This will generate a JSON like this:

{
  "license": "PDDL-1.0",
  "keywords": [
    "GDP",
    "World",
    "Gross Domestic Product",
    "Time series"
  ],
  "created_at": "2016-07-27T21:36:26.161Z",
  "updated_at": "2016-07-27T21:36:26.161Z",
  "author": "Organization Name",
  "homepage": "http://example.com/dataset/",
  "name": "gdp",
  "title": [
    {
      "lang": "en",
      "title": "Country, Regional and World GDP (Gross Domestic Product)"
    },
    {
      "lang": "fa",
      "title": "Country, Regional and World GDP (Gross Domestic Product)"
    }
  ],
  "description": [
    {
      "lang": "fa",
      "description": "Country, regional and world GDP in current US Dollars ($). Regional means collections of countries e.g. Europe & Central Asia. Data is sourced from the World Bank and turned into a standard normalized CSV."
    },
    {
      "lang": "en",
      "description": "Country, regional and world GDP in current US Dollars ($). Regional means collections of countries e.g. Europe & Central Asia. Data is sourced from the World Bank and turned into a standard normalized CSV."
    }
  ],
  "resources": [
    {
      "url": "https://raw.github.com/datasets/gdp/master/data/gdp.csv",
      "name": "gdp",
      "title": [
        {
          "lang": "en",
          "title": "Country, Regional and World GDP (Gross Domestic Product)"
        },
        {
          "lang": "fa",
          "title": "Country, Regional and World GDP (Gross Domestic Product)"
        }
      ],
      "schema": {
        "format": "csv",
        "fields": [
          {
            "name": "Country Name",
            "type": "string"
          },
          {
            "name": "Country Code",
            "type": "string"
          },
          {
            "name": "Year",
            "type": "date"
          },
          {
            "name": "Value",
            "type": "number"
          }
        ]
      }
    },
    {
      "name": "gdp-market-prices",
      "url": "http://api.worldbank.org/v2/en/indicator/NY.GDP.MKTP.CD?downloadformat=xml",
      "title": [
        {
          "lang": "fa",
          "text": "GDP at market prices (current US$)"
        },
        {
          "lang": "en",
          "text": "GDP at market prices (current US$)"
        }
      ],
      "schema": {
        "format": "XML"
      }
    }
  ]
}

I haven't written the text fields in Farsi because I don't have a Farsi keyboard 😄 , but since the spec is just text it works. cc @menayat

menayat commented 7 years ago

@kamicut Thanks for TOML and JSON examples. It seems the following fields are missing:

release date
period of time
update frequency
maintainer

Otherwise looks great!

kamicut commented 7 years ago

@menayat so I called the release date created_at, but we can change it to release_date if you think that's clearer.

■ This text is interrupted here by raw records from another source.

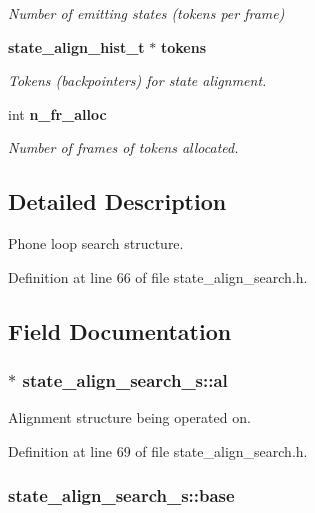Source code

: \begin{DoxyCompactItemize}
\begin{DoxyCompactList}\small\item\em Number of emitting states (tokens per frame) \end{DoxyCompactList}\item 
{\bf state\+\_\+align\+\_\+hist\+\_\+t} $\ast$ {\bf tokens}
\begin{DoxyCompactList}\small\item\em Tokens (backpointers) for state alignment. \end{DoxyCompactList}\item 
int {\bf n\+\_\+fr\+\_\+alloc}
\begin{DoxyCompactList}\small\item\em Number of frames of tokens allocated. \end{DoxyCompactList}\end{DoxyCompactItemize}


\subsection{Detailed Description}
Phone loop search structure. 

Definition at line 66 of file state\+\_\+align\+\_\+search.\+h.



\subsection{Field Documentation}
\subsubsection[{al}]{$\ast$ state\+\_\+align\+\_\+search\+\_\+s\+::al}\label{structstate__align__search__s_a47b9b509c7416f8952ee452d8ce7dda6}


Alignment structure being operated on. 



Definition at line 69 of file state\+\_\+align\+\_\+search.\+h.

\subsubsection[{base}]{ state\+\_\+align\+\_\+search\+\_\+s\+::base}\label{structstate__align__search__s_ab2a596d687e113c88a271d1397b8d9c5}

What should period of time be? Same date format but as an array? [2014-07-27T21:36Z, 2016-07-27T21:36Z]
For update frequency, do you envision a frequency shorter than 1 day? We can then have this as an integer and express it as "update frequency in days"
Maintainer: is this a name, email, or both?

menayat commented 7 years ago

@kamicut _createdat is fine. Would it be possible to have text fields for the period of time and update frequency? They will be descriptive: We might not have detailed date for period of time , we might only have the year. And for the update frequency, it will be monthly, quarterly, yearly, N/A.

kamicut commented 7 years ago

That sounds fine @menayat, I was more thinking in terms of if we want to have automatic processes that want to fetch or regenerate the data at regular intervals in the future, however we can revisit the question later.

menayat commented 7 years ago

@kamicut While we were working on completing the metadata for the first dataset and checking the site design, we noticed a few issues related to the metadata:

We need to add the category to metadata. We have used it in the design but it is not in the metadata.
We are a bit confused about the Source field: we think that the Source is different to Resources field: Source is the link to the original data source. Resources is a link to an array of data object for the cleaned data. Is this a correct assumption? If so, we need to add Source to the metadata as well.

Thanks!

kamicut commented 7 years ago

@menayat

For category, my initial thinking is that it would be in the "keywords" list, in case there are multiple "tags". However if you think this isn't sufficient we could have a predefined list of categories.
For source we can implement the "sources" keyword in the Data Package spec. It has name and web for the URL. Should this be on the dataset level or the resource level?

menayat commented 7 years ago

@kamicut we are aiming for fit each dataset into a particular category. However, there will be odd cases. I was going to suggest to have the first keyword as the primary category. However what if there is more than one category? I think it might be easier to have a field dedicated to category, with the understanding that there might be more than one category.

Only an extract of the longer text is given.